Chip and Dan Heath, in Made to Stick, write about the six attributes that make lessons, information, and communications memorable and actionable. Not all sticky information needs all six attributes, but more attributes means greater probability that your audience (students, prospects, customers, co-workers, etc.) will remember and incorporate your message into their actions.
Successful communications are
Simple: they hone in on the essence, the one aspect that needs to be communicated.
Unexpected: by producing a cognitive dissonance in the audience, they demand greater attention.
Concrete: they relate to an incident or object instead of an abstraction.
Credible: they use statistics, authorities, cases, or simulations as proof elements.
Emotional: they hook into emotions to spur action and long term memory.
Stories: they use stories instead of just listing facts or bullets.
Unfortunately, the description above violates virtually every one of those attributes. Even knowing that the attributes use the mnemonic SUCCES, if all you do is read those first few paragraphs, you won’t remember any of this and your communications will remain forgettable. You probably won’t even buy the book.
Here’s a great example that shows the contrast between sticky and non-sticky communication.

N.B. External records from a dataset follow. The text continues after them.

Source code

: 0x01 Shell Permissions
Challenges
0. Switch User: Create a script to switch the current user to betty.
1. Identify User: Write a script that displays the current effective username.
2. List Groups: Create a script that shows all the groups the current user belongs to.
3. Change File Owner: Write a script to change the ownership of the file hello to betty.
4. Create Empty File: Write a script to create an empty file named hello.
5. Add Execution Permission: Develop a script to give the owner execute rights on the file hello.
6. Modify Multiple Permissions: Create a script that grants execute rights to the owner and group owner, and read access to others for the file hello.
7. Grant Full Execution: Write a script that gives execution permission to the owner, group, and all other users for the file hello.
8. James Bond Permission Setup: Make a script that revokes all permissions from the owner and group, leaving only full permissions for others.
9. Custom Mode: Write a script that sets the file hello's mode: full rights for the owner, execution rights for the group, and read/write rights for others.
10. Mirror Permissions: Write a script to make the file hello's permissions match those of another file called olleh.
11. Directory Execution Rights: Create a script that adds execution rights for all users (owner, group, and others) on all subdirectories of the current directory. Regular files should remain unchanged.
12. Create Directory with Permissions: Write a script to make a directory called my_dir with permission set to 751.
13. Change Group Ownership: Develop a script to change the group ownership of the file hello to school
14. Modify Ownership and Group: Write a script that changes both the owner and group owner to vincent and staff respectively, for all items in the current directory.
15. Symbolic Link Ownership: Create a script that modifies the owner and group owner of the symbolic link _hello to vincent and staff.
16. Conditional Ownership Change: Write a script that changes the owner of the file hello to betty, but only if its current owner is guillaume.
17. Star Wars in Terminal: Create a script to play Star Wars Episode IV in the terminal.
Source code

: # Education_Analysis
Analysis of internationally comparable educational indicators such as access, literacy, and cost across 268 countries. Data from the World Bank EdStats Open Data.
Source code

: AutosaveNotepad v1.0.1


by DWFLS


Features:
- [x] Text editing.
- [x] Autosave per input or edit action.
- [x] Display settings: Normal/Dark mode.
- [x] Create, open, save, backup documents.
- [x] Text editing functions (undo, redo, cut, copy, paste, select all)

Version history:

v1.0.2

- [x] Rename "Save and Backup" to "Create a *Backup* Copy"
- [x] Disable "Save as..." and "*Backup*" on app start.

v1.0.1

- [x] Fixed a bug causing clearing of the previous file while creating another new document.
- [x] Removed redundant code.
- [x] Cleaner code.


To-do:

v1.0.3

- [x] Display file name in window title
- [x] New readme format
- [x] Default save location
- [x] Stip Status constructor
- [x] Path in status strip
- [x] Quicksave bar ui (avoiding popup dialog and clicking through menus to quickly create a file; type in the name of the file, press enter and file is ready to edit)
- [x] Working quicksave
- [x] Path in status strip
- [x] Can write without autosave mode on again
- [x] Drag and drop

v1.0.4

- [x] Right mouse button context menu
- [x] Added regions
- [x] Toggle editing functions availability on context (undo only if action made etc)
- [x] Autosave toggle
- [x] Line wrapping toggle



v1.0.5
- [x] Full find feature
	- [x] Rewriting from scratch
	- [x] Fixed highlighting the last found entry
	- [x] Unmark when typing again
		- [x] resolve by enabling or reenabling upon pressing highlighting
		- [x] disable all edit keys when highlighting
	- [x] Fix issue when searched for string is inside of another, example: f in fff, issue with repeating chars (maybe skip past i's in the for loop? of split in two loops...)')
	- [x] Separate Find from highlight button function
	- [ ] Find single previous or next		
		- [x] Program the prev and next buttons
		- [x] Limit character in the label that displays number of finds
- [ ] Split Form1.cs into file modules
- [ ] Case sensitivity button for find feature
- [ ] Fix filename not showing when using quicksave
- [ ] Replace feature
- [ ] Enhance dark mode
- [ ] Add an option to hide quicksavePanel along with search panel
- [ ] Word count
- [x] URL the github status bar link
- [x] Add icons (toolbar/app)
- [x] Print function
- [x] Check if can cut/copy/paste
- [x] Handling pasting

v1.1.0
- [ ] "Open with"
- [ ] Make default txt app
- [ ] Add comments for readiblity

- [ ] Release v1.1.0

Let’s say you wanted to produce a summary of a conference. Which would be more effective for the attendees and other interested parties:
Provide all of the handouts, data, and presentation files from the presenters in one, easy-to-use location.
Compile every funny, tragic, or exciting story told by the presenters.
The Heaths point out that people will remember the stories and their lessons. The presenters spent most of their time researching the data and creating the presentations. If the purpose of your summary is to acknowledge the effort and expertise of the presenters, you’ll post the notes and data. But, if your purpose is to maximize the impact of the conference on the attendees and audience, you’ll post the stories.
Here is an example from school.
Imagine that you want to teach a lesson on journalistic writing: after getting the facts, start your article with the main idea. Do you
Show articles that do this, explaining (or having the students explain) how the authors found, organized, and reported on the story.
Present facts, such as, “The governor will address the teachers of this school next Thursday in a full day session on (and so on).” Let the students write their stories and hand them in. And only then spring the main idea on them, what should have been their headline or starting sentence: that there will be no school this Thursday.
The second builds in story-telling, unexpectedness, emotion, and concreteness while bolstering the credibility of the instructor. Students will remember it.
By the way, did you know that in all of the Sherlock Holmes stories, he never said, “Elementary, my dear Watson?” There were plenty of times he said, “Elementary.” There were plenty of times he said, “My dear Watson.” And there were plenty of times he was condescending to Watson. Even though the phrase, itself, was never actually uttered, if you ask someone to quote Sherlock Holmes, that’s probably what you’ll hear. That’s because it really captures the essence of the master detective and his relationship with his faithful assistant.
Now, if we can capture the power of “Elementary, my dear Watson” in our own communications, while being accurate, maybe we can be more effective teachers, workers, and leaders.
My suggestion, if you want to sell better, manage better, or teach better, buy Made to Stick.